Erika Schnitzer at the MultiHousing News 3-18-09 online magazine writes on a compelling article on the apartment industry in Sacramento area. While fewer than 2,000 apartments are in the pipeline, only 100 new units will be delivered this year. Why? Job losses along with the land’s geography and supply constraint generates “an oversupply of market-rate and affordable apartments and single-family homes” says Ryan DeMar, associate vice president-investments in Marcus & Millichap’s Roseville, Calif. office.

Still, Sacramento has managed to move up to #21 in an analysis that ranks apartment markets. Rents are either flat are or being lowered for new leases along with offering concessions. “I think that, as we move forward toward the end of the year, investment opportunities-mainly distressed-will become more abundant,” predicts DeMar. “Owners with maturing debt and highly leverage owners will have difficulty, so there will be opportunities for buyers to negotiate good-buy opportunities.”

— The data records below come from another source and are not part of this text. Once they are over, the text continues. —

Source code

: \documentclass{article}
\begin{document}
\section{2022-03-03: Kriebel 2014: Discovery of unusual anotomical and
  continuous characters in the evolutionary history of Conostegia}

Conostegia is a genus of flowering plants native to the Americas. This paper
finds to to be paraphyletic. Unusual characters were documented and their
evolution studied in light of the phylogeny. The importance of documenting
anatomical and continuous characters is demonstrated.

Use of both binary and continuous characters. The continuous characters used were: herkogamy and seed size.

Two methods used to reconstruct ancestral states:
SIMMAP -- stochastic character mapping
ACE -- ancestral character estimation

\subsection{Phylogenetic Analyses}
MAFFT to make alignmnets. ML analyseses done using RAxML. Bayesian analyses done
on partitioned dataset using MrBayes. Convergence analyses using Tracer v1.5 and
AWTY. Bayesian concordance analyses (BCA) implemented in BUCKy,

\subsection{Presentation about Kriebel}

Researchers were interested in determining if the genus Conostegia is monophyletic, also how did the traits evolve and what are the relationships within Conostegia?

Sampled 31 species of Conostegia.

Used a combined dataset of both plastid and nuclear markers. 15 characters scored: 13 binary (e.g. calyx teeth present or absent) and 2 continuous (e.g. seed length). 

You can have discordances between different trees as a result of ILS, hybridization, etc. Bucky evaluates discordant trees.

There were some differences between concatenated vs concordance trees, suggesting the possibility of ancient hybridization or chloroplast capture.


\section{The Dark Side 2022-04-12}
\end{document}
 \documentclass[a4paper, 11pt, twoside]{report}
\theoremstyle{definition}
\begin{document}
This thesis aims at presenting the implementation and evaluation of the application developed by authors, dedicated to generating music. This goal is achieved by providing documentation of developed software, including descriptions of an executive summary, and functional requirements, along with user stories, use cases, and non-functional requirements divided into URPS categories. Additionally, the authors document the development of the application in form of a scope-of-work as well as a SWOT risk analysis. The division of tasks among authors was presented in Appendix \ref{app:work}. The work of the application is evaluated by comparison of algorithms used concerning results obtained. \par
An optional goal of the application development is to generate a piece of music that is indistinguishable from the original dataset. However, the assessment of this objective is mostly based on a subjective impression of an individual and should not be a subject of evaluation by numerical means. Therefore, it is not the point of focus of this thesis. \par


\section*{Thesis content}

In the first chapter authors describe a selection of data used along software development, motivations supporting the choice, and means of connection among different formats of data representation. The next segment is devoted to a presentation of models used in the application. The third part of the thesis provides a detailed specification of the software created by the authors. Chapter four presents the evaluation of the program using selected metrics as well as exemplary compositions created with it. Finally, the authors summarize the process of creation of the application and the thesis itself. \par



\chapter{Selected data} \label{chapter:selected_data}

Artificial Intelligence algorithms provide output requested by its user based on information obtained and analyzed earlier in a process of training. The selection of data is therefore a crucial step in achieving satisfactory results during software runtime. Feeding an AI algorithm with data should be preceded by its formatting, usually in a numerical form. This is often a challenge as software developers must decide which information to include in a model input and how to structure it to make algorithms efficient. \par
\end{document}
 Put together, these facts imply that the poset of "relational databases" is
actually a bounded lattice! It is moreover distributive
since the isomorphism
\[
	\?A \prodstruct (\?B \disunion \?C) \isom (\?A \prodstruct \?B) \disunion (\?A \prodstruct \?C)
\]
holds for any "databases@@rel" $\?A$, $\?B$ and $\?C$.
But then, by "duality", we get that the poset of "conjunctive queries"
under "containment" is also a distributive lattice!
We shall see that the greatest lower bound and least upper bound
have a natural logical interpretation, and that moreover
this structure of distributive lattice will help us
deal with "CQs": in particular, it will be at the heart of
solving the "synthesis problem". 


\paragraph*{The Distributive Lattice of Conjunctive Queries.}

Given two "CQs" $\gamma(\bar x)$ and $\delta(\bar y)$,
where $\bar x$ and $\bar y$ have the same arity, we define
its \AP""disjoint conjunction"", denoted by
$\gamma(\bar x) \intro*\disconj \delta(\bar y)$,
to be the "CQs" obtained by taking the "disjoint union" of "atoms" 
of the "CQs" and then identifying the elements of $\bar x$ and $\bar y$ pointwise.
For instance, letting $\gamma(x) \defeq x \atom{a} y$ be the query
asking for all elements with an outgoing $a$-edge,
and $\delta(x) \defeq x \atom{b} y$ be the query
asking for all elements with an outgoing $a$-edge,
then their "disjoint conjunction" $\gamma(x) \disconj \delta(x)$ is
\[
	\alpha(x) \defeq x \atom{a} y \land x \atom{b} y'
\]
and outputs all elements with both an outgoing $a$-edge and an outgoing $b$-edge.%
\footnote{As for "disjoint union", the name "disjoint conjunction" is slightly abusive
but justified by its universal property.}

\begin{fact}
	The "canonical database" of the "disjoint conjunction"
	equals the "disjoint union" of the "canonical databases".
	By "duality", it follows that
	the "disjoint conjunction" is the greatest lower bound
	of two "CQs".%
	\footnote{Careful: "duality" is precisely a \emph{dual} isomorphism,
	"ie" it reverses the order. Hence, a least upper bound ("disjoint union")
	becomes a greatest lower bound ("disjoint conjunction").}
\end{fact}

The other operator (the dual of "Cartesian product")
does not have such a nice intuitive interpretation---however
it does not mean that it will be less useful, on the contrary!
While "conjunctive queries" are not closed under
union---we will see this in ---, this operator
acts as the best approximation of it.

“What we’re faced with is the loss of affordability, not only from the apartment and single-family standpoint, but from the employer standpoint,” says DeMar, adding that the city will “look like a promising place for businesses to locate and hire employees because cost of living is low. The benefits of locating a tech company is all there now-you just need capital markets to come back to start a business.”